Two girls go missing, decades apart. What would you do if one was your daughter?


When eight-year-old Grace goes missing from a sweetshop on the way home from school, her mother Emma is plunged into a nightmare. Her family rallies around, but as the police hunt begins, cracks begin to emerge.


What are the secret emails sent between Emma’s husband and her sister? Why does her mother take so long to join the search? And is Emma really as innocent as she seems?


Meanwhile, ageing widow Maggie Taylor sees Grace’s picture in the newspaper. It’s a photograph that jolts her from the pain of her existence into a spiralling obsession with another girl – the first girl who disappeared…


This is a gripping psychological thriller with a killer twist that will take your breath away.

Firstly thank you to Avon for having me on the blog tour .

This intrigued Me from the first email !

With the release of the new version of it later this year seeing the red balloon is very striking and chilling.

I received this in today’s post and I’ve finished it by early evening .

This is a book you find yourself whizzing through. 

All is not as it seems … who is telling the  truth ? 

Who and why would someone take a little girl.?

This is every parents worst nightmare I think .

I have lost my kids for 5 minuted in asda and that was horrible enough !

This is chilling and incredibly fast paced .

You can feel the anxiety and tension that would be on high levels in a situation like this .

And the twists …once they start they don’t stop !

Be prepared to realise not all is what it seems .

I wish the author every success with this book and can’t wait to read more from her .

Here is a extract of the book and do check out the other blogs taking part.

I’m so tired. I can hardly keep my eyes open – even after having a glass of Coca-Cola. We’re back in George’s car. Everyone else is sitting in their cars too, ready to drive off the ferry. I wanted to sit in the front seat again, but he said they’re strict with things like this in Belgium. I’ve never been to Belgium so I didn’t know that.

I don’t dare ask about Mummy and Daddy again. ‘I’ve told you, they’re waiting for you,’ he said. I think he might be lying. I have to stop thinking about them or else I’m going to start crying again. George doesn’t like histrionics. I know that now.

I look out of my window. There’s another girl, probably older than me. I wave at her, but she just stares at me. She says some¬thing, but I don’t know how to lip-read. It’s probably to her mum because she looks at me too. She doesn’t smile either. She frowns and moves her head closer to the window. She looks at George and points.

‘Do you know that lady, George?’

His hands are gripping the steering wheel tight, like he’s scared we’re going to fall into the sea. He turns round and looks where I’m looking. 

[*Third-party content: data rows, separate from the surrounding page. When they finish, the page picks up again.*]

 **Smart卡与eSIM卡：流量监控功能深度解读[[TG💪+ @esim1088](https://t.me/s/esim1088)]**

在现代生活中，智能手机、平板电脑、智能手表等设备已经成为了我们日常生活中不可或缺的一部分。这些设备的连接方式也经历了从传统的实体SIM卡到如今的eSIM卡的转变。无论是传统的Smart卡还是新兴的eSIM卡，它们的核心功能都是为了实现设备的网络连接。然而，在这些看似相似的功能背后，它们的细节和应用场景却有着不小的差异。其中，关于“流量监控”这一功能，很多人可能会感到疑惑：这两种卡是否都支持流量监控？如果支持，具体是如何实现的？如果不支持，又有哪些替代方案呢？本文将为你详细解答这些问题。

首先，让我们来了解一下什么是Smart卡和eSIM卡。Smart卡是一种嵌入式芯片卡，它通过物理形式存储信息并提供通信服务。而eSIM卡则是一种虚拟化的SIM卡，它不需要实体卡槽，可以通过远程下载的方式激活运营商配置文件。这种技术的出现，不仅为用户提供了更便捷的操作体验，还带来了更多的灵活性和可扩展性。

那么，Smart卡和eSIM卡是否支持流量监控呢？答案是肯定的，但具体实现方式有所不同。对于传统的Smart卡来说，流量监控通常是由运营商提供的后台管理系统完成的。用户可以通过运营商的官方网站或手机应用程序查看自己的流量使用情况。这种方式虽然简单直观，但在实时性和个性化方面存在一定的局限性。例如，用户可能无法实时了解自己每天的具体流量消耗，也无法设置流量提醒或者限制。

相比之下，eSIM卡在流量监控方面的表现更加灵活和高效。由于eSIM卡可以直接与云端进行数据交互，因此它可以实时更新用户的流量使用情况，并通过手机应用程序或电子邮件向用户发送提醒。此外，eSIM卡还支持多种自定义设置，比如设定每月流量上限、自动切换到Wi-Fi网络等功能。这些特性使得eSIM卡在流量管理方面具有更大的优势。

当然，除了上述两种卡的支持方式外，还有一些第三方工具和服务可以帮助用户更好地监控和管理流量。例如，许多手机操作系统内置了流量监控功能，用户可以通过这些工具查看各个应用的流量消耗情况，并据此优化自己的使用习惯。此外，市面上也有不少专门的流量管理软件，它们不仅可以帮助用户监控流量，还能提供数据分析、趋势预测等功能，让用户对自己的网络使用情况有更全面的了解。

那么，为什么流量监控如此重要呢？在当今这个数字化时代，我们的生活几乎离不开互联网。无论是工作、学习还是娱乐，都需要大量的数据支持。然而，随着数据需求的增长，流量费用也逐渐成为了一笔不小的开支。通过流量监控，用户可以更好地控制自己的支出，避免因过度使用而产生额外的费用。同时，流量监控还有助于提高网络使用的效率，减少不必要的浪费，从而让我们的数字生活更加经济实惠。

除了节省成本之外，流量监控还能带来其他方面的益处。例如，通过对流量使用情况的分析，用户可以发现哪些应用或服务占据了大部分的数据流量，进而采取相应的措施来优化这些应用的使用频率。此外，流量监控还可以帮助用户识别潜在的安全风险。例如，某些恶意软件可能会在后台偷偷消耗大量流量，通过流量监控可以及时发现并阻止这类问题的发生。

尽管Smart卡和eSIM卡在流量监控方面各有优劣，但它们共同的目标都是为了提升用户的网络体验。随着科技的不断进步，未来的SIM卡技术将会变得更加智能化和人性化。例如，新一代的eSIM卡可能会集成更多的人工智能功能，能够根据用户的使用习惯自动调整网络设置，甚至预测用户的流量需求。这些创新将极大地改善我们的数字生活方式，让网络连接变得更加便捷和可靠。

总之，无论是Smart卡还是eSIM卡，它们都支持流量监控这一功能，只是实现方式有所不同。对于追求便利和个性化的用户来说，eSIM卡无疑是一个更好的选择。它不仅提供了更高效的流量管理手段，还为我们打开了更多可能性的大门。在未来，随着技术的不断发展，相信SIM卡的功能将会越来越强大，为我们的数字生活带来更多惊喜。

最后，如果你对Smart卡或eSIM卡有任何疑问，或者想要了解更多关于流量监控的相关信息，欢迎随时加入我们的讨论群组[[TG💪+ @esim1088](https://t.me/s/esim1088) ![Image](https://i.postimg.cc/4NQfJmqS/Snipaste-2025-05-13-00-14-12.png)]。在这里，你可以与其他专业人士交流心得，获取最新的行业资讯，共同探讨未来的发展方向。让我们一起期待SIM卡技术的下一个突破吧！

‘No.’ He hardly moves his lips. ‘For fuck’s sake, kid, what have you been doing?’

The woman is still looking at him; she looks at me again.

‘Smile and wave,’ says George, through his teeth.

He says it in a way that makes me think I really have to do as he says. Tears are coming to my eyes, but I smile my biggest smile – the one my gran always likes – and then I wave.

Slowly, the woman’s frown goes away and she smiles a small smile.

‘Thank fuck for that,’ says George.

I wish he’d stop saying naughty words.

The mummy looks at George. He rolls his eyes at her while smiling. She does the same. Adults can be copycats too.

A siren sounds; it makes me jump.

‘Right, kid,’ he says. ‘Doors are opening now. Make sure that seat belt is visible.’ He turns round again. ‘And don’t even think about looking at strangers again. There are some right nutters out there.’

It’s what my daddy says all the time.